◆ **Task directions**: When you find the word "specific" in a line of the entries, please copy the whole line.

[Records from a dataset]
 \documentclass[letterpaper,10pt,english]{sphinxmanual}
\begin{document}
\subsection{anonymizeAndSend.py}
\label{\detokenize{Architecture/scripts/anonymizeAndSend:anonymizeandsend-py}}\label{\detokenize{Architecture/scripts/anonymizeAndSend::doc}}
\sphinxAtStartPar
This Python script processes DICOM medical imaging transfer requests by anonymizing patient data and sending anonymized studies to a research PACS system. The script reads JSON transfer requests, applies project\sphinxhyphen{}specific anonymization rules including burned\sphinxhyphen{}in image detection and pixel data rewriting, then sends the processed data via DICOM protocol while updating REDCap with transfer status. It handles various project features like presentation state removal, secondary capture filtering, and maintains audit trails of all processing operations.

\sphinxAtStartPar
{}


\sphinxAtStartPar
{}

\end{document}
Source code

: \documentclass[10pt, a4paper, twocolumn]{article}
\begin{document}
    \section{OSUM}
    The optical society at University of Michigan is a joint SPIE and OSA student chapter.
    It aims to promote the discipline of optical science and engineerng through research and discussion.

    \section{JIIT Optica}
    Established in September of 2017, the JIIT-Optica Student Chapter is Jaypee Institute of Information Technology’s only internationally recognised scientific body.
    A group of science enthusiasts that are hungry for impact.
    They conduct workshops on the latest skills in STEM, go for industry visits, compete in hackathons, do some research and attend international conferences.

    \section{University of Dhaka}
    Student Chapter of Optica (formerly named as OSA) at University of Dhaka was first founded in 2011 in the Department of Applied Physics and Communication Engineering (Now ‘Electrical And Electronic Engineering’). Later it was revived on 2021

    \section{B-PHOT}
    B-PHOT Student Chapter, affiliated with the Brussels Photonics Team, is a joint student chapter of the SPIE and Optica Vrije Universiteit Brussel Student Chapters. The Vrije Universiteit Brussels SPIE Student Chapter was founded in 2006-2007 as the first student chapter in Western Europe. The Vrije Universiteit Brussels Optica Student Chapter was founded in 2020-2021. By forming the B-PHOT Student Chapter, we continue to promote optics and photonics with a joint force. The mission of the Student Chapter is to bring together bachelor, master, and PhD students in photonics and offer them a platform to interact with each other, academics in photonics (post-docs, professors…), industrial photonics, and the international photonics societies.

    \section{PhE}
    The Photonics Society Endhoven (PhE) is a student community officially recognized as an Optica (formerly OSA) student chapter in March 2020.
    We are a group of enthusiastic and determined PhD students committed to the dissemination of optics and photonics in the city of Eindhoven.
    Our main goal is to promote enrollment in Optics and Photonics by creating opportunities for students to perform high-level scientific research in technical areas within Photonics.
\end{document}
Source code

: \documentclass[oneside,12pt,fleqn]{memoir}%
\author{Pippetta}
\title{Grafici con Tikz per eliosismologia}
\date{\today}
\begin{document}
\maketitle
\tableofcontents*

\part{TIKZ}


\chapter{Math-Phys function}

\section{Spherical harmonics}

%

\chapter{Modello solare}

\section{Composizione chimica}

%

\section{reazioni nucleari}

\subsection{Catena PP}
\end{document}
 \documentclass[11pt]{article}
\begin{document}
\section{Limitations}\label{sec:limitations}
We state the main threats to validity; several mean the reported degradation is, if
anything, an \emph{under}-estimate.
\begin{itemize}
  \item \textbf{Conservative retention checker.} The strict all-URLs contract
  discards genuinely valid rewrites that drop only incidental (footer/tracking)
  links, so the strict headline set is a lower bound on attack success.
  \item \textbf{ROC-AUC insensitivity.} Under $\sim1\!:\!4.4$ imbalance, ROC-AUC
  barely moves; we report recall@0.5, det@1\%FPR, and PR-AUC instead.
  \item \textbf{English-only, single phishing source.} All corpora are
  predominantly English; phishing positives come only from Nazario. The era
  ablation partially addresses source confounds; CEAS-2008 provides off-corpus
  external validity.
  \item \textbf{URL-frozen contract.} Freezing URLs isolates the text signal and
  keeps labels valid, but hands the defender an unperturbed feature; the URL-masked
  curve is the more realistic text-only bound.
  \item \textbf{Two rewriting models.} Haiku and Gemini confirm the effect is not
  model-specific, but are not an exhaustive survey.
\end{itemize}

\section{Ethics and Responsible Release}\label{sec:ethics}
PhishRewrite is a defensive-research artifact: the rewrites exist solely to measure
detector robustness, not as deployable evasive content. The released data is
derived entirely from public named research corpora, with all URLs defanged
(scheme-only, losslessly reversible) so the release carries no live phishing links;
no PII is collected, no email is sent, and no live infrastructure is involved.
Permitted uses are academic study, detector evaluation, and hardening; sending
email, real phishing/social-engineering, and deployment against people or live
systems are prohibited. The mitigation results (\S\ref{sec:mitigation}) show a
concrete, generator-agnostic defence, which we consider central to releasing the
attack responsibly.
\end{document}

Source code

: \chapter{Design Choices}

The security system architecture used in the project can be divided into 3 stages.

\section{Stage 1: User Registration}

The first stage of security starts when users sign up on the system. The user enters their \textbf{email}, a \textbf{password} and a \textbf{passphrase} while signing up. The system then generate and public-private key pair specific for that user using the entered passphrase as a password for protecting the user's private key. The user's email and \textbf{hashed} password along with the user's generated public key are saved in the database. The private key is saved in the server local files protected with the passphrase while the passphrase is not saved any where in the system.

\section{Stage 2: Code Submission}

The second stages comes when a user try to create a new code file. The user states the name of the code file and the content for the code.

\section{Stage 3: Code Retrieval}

◆ **Reply**:
This Python script processes DICOM medical imaging transfer requests by anonymizing patient data and sending anonymized studies to a research PACS system. The script reads JSON transfer requests, applies project\sphinxhyphen{}specific anonymization rules including burned\sphinxhyphen{}in image detection and pixel data rewriting, then sends the processed data via DICOM protocol while updating REDCap with transfer status. It handles various project features like presentation state removal, secondary capture filtering, and maintains audit trails of all processing operations.
  model-specific, but are not an exhaustive survey.
The first stage of security starts when users sign up on the system. The user enters their \textbf{email}, a \textbf{password} and a \textbf{passphrase} while signing up. The system then generate and public-private key pair specific for that user using the entered passphrase as a password for protecting the user's private key. The user's email and \textbf{hashed} password along with the user's generated public key are saved in the database. The private key is saved in the server local files protected with the passphrase while the passphrase is not saved any where in the system.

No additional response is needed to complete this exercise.